FedCanon: Non-Convex Composite Federated Learning with Efficient Proximal Operation on Heterogeneous Data

Zhou, Yuan, Zhong, Jiachen, Shi, Xinli, Wen, Guanghui, Yu, Xinghuo

arXiv.org Artificial Intelligence 

Composite federated learning offers a general framework for solving machine learning problems with additional regularization terms. However, existing methods often face significant limitations: many require clients to perform computationally expensive proximal operations, and their performance is frequently vulnerable to data heterogeneity. To overcome these challenges, we propose a novel composite federated learning algorithm called \textbf{FedCanon}, designed to solve the optimization problems comprising a possibly non-convex loss function and a weakly convex, potentially non-smooth regularization term.

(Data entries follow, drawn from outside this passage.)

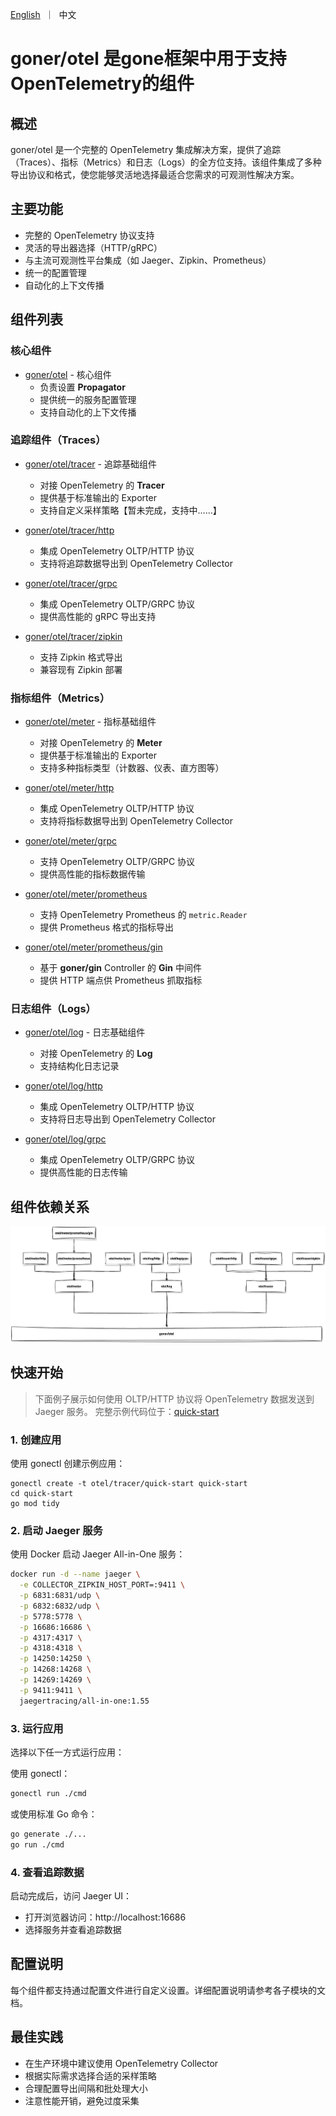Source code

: <p>
    <a href="README.md">English</a>&nbsp ｜&nbsp 中文
</p>

# goner/otel 是gone框架中用于支持OpenTelemetry的组件

## 概述
goner/otel 是一个完整的 OpenTelemetry 集成解决方案，提供了追踪（Traces）、指标（Metrics）和日志（Logs）的全方位支持。该组件集成了多种导出协议和格式，使您能够灵活地选择最适合您需求的可观测性解决方案。

## 主要功能
- 完整的 OpenTelemetry 协议支持
- 灵活的导出器选择（HTTP/gRPC）
- 与主流可观测性平台集成（如 Jaeger、Zipkin、Prometheus）
- 统一的配置管理
- 自动化的上下文传播

## 组件列表

### 核心组件
- [goner/otel](.) - 核心组件
  - 负责设置 **Propagator**
  - 提供统一的服务配置管理
  - 支持自动化的上下文传播

### 追踪组件（Traces）
- [goner/otel/tracer](./tracer) - 追踪基础组件
  - 对接 OpenTelemetry 的 **Tracer**
  - 提供基于标准输出的 Exporter
  - 支持自定义采样策略【暂未完成，支持中……】

- [goner/otel/tracer/http](./tracer/http)
  - 集成 OpenTelemetry OLTP/HTTP 协议
  - 支持将追踪数据导出到 OpenTelemetry Collector

- [goner/otel/tracer/grpc](./tracer/grpc)
  - 集成 OpenTelemetry OLTP/GRPC 协议
  - 提供高性能的 gRPC 导出支持

- [goner/otel/tracer/zipkin](./tracer/zipkin)
  - 支持 Zipkin 格式导出
  - 兼容现有 Zipkin 部署

### 指标组件（Metrics）
- [goner/otel/meter](./meter) - 指标基础组件
  - 对接 OpenTelemetry 的 **Meter**
  - 提供基于标准输出的 Exporter
  - 支持多种指标类型（计数器、仪表、直方图等）

- [goner/otel/meter/http](./meter/http)
  - 集成 OpenTelemetry OLTP/HTTP 协议
  - 支持将指标数据导出到 OpenTelemetry Collector

- [goner/otel/meter/grpc](./meter/grpc)
  - 支持 OpenTelemetry OLTP/GRPC 协议
  - 提供高性能的指标数据传输

- [goner/otel/meter/prometheus](./meter/prometheus)
  - 支持 OpenTelemetry Prometheus 的 `metric.Reader`
  - 提供 Prometheus 格式的指标导出

- [goner/otel/meter/prometheus/gin](./meter/prometheus/gin)
  - 基于 **goner/gin** Controller 的 **Gin** 中间件
  - 提供 HTTP 端点供 Prometheus 抓取指标

### 日志组件（Logs）
- [goner/otel/log](./log) - 日志基础组件
  - 对接 OpenTelemetry 的 **Log**
  - 支持结构化日志记录

- [goner/otel/log/http](./log/http)
  - 集成 OpenTelemetry OLTP/HTTP 协议
  - 支持将日志导出到 OpenTelemetry Collector

- [goner/otel/log/grpc](./log/grpc)
  - 集成 OpenTelemetry OLTP/GRPC 协议
  - 提供高性能的日志传输

## 组件依赖关系
![](./deps.png)

## 快速开始
> 下面例子展示如何使用 OLTP/HTTP 协议将 OpenTelemetry 数据发送到 Jaeger 服务。
> 完整示例代码位于：[quick-start](../examples/otel/tracer/quick-start)

### 1. 创建应用
使用 gonectl 创建示例应用：
```shell
gonectl create -t otel/tracer/quick-start quick-start
cd quick-start
go mod tidy
```

### 2. 启动 Jaeger 服务
使用 Docker 启动 Jaeger All-in-One 服务：
```bash
docker run -d --name jaeger \
  -e COLLECTOR_ZIPKIN_HOST_PORT=:9411 \
  -p 6831:6831/udp \
  -p 6832:6832/udp \
  -p 5778:5778 \
  -p 16686:16686 \
  -p 4317:4317 \
  -p 4318:4318 \
  -p 14250:14250 \
  -p 14268:14268 \
  -p 14269:14269 \
  -p 9411:9411 \
  jaegertracing/all-in-one:1.55
```

### 3. 运行应用
选择以下任一方式运行应用：

使用 gonectl：
```bash
gonectl run ./cmd
```

或使用标准 Go 命令：
```bash
go generate ./...
go run ./cmd
```

### 4. 查看追踪数据
启动完成后，访问 Jaeger UI：
- 打开浏览器访问：http://localhost:16686
- 选择服务并查看追踪数据

## 配置说明
每个组件都支持通过配置文件进行自定义设置。详细配置说明请参考各子模块的文档。

## 最佳实践
- 在生产环境中建议使用 OpenTelemetry Collector
- 根据实际需求选择合适的采样策略
- 合理配置导出间隔和批处理大小
- 注意性能开销，避免过度采集

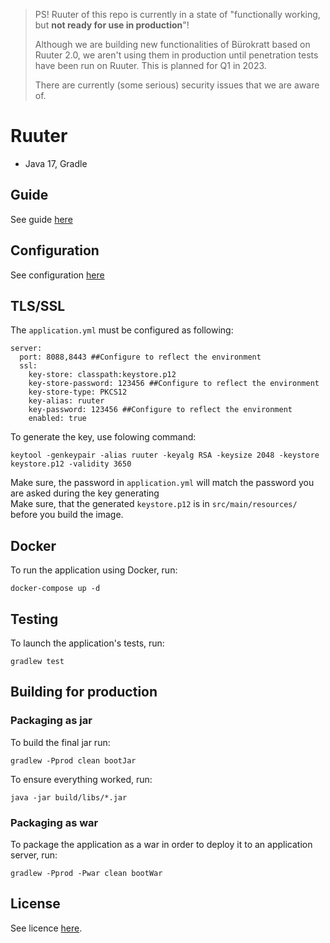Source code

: > PS! Ruuter of this repo is currently in a state of "functionally working, but **not ready for use in production**"!
>
> Although we are building new functionalities of Bürokratt based on Ruuter 2.0, we aren't using them in production until penetration tests have been run on Ruuter. This is planned for Q1 in 2023.
>
> There are currently (some serious) security issues that we are aware of.

# Ruuter
- Java 17, Gradle

## Guide
See guide [here](./samples/GUIDE.md)

## Configuration
See configuration [here](./samples/CONFIGURATION.md)

## TLS/SSL  

The `application.yml` must be configured as following:  
```
server:
  port: 8088,8443 ##Configure to reflect the environment
  ssl:
    key-store: classpath:keystore.p12
    key-store-password: 123456 ##Configure to reflect the environment
    key-store-type: PKCS12 
    key-alias: ruuter 
    key-password: 123456 ##Configure to reflect the environment
    enabled: true
```

To generate the key, use folowing command:  
```
keytool -genkeypair -alias ruuter -keyalg RSA -keysize 2048 -keystore keystore.p12 -validity 3650
```
Make sure, the password in `application.yml` will match the password you are asked during the key generating  
Make sure, that the generated `keystore.p12` is in `src/main/resources/` before you build the image.  

## Docker

To run the application using Docker, run:

```
docker-compose up -d
```

## Testing

To launch the application's tests, run:

```
gradlew test
```


## Building for production

### Packaging as jar

To build the final jar run:

```
gradlew -Pprod clean bootJar
```

To ensure everything worked, run:

```
java -jar build/libs/*.jar
```

### Packaging as war

To package the application as a war in order to deploy it to an application server, run:

```
gradlew -Pprod -Pwar clean bootWar
```

## License

See licence [here](LICENSE).
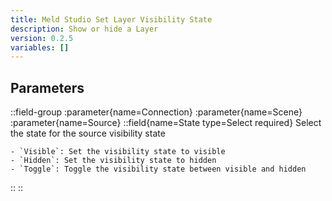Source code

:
 ```yaml
---
title: Meld Studio Set Layer Visibility State
description: Show or hide a Layer
version: 0.2.5
variables: []
---
```


## Parameters
::field-group
  :parameter{name=Connection}
  :parameter{name=Scene}
  :parameter{name=Source}
  ::field{name=State type=Select required}
    Select the state for the source visibility state

    - `Visible`: Set the visibility state to visible
    - `Hidden`: Set the visibility state to hidden
    - `Toggle`: Toggle the visibility state between visible and hidden
  ::
::
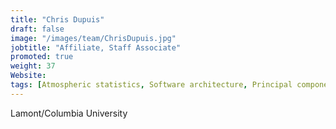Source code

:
 ```yaml
---
title: "Chris Dupuis"
draft: false
image: "/images/team/ChrisDupuis.jpg"
jobtitle: "Affiliate, Staff Associate"
promoted: true
weight: 37
Website:
tags: [Atmospheric statistics, Software architecture, Principal component analysis]
---
```



Lamont/Columbia University
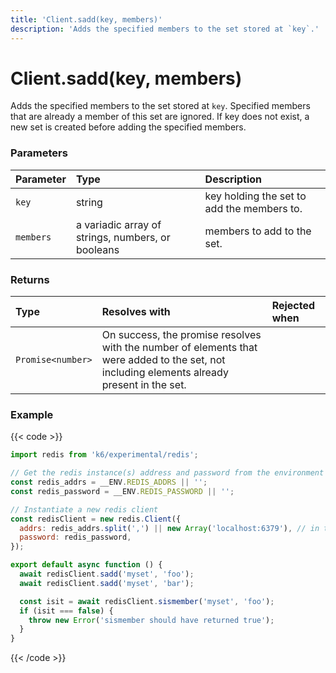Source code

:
 ```yaml
---
title: 'Client.sadd(key, members)'
description: 'Adds the specified members to the set stored at `key`.'
---
```


# Client.sadd(key, members)

Adds the specified members to the set stored at `key`. Specified members that are already a member of this set are ignored. If key does not exist, a new set is created before adding the specified members.

### Parameters

| Parameter | Type                                              | Description                                |
| :-------- | :------------------------------------------------ | :----------------------------------------- |
| `key`     | string                                            | key holding the set to add the members to. |
| `members` | a variadic array of strings, numbers, or booleans | members to add to the set.                 |

### Returns

| Type              | Resolves with                                                                                                                               | Rejected when |
| :---------------- | :------------------------------------------------------------------------------------------------------------------------------------------ | :------------ |
| `Promise<number>` | On success, the promise resolves with the number of elements that were added to the set, not including elements already present in the set. |               |

### Example

{{< code >}}

```javascript
import redis from 'k6/experimental/redis';

// Get the redis instance(s) address and password from the environment
const redis_addrs = __ENV.REDIS_ADDRS || '';
const redis_password = __ENV.REDIS_PASSWORD || '';

// Instantiate a new redis client
const redisClient = new redis.Client({
  addrs: redis_addrs.split(',') || new Array('localhost:6379'), // in the form of 'host:port', separated by commas
  password: redis_password,
});

export default async function () {
  await redisClient.sadd('myset', 'foo');
  await redisClient.sadd('myset', 'bar');

  const isit = await redisClient.sismember('myset', 'foo');
  if (isit === false) {
    throw new Error('sismember should have returned true');
  }
}
```

{{< /code >}}
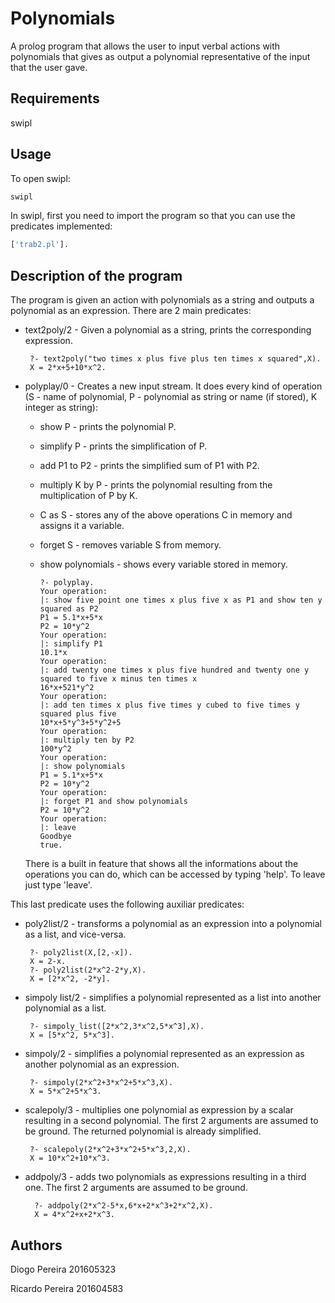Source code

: # Polynomials

A prolog program that allows the user to input verbal actions with polynomials that gives as output a polynomial
representative of the input that the user gave.

## Requirements
swipl

## Usage
To open swipl:
```bash
swipl
```

In swipl, first you need to import the program so that you can use the predicates implemented:
```bash
['trab2.pl'].
```

## Description of the program
The program is given an action with polynomials as a string and outputs a polynomial as an expression.
There are 2 main predicates:

   * text2poly/2 - Given a polynomial as a string, prints the corresponding expression.
                   
          ?- text2poly("two times x plus five plus ten times x squared",X).
          X = 2*x+5+10*x^2.
     
   * polyplay/0 - Creates a new input stream. It does every kind of operation
   (S - name of polynomial, P - polynomial as string or name (if stored), K integer as string):
      * show P - prints the polynomial P.
      * simplify P - prints the simplification of P.
      * add P1 to P2 - prints the simplified sum of P1 with P2.
      * multiply K by P - prints the polynomial resulting from the multiplication of P by K.
      * C as S - stores any of the above operations C in memory and assigns it a variable.
      * forget S - removes variable S from memory.
      * show polynomials - shows every variable stored in memory.
   
            ?- polyplay.
            Your operation:
            |: show five point one times x plus five x as P1 and show ten y squared as P2
            P1 = 5.1*x+5*x
            P2 = 10*y^2
            Your operation:
            |: simplify P1
            10.1*x
            Your operation:
            |: add twenty one times x plus five hundred and twenty one y squared to five x minus ten times x
            16*x+521*y^2
            Your operation:
            |: add ten times x plus five times y cubed to five times y squared plus five
            10*x+5*y^3+5*y^2+5
            Your operation:
            |: multiply ten by P2
            100*y^2
            Your operation:
            |: show polynomials
            P1 = 5.1*x+5*x
            P2 = 10*y^2
            Your operation:
            |: forget P1 and show polynomials
            P2 = 10*y^2
            Your operation:
            |: leave
            Goodbye
            true.
      
      There is a built in feature that shows all the informations about the operations you can do, which can be accessed by typing 'help'. To leave just type 'leave'.           
                          
   This last predicate uses the following auxiliar predicates:
                          
   * poly2list/2 - transforms a polynomial as an expression into a polynomial as a list, and vice-versa. 
                   
          ?- poly2list(X,[2,-x]).
          X = 2-x.
          ?- poly2list(2*x^2-2*y,X).
          X = [2*x^2, -2*y].
                   
   * simpoly list/2 -  simplifies a polynomial represented as a list into another polynomial as a list.
   
   
          ?- simpoly_list([2*x^2,3*x^2,5*x^3],X).
          X = [5*x^2, 5*x^3].
                  
   * simpoly/2 - simplifies a polynomial represented as an expression as another polynomial as an expression.
   
          ?- simpoly(2*x^2+3*x^2+5*x^3,X).
          X = 5*x^2+5*x^3.
                  
   * scalepoly/3 - multiplies one polynomial as expression by a scalar resulting in a second polynomial. The first 2 arguments are assumed to be ground. The returned polynomial is already simplified.
   
          ?- scalepoly(2*x^2+3*x^2+5*x^3,2,X).
          X = 10*x^2+10*x^3.
                  
  * addpoly/3 - adds two polynomials as expressions resulting in a third one. The first 2 arguments are assumed to be ground.
  
          ?- addpoly(2*x^2-5*x,6*x+2*x^3+2*x^2,X).
          X = 4*x^2+x+2*x^3.
               
 ## Authors
 
   Diogo Pereira 201605323
   
   Ricardo Pereira 201604583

By decoupling proximal mappings from local updates, FedCanon requires only a single proximal evaluation on the server per iteration, thereby reducing the overall proximal computation cost. Concurrently, it integrates control variables into local updates to mitigate the client drift arising from data heterogeneity. The entire architecture avoids the complex subproblems of primal-dual alternatives. The theoretical analysis provides the first rigorous convergence guarantees for this proximal-skipping framework in the general non-convex setting. It establishes that FedCanon achieves a sublinear convergence rate, and a linear rate under the Polyak-Łojasiewicz condition, without the restrictive bounded heterogeneity assumption. Extensive experiments demonstrate that FedCanon outperforms the state-of-the-art methods in terms of both accuracy and computational efficiency, particularly under heterogeneous data distributions.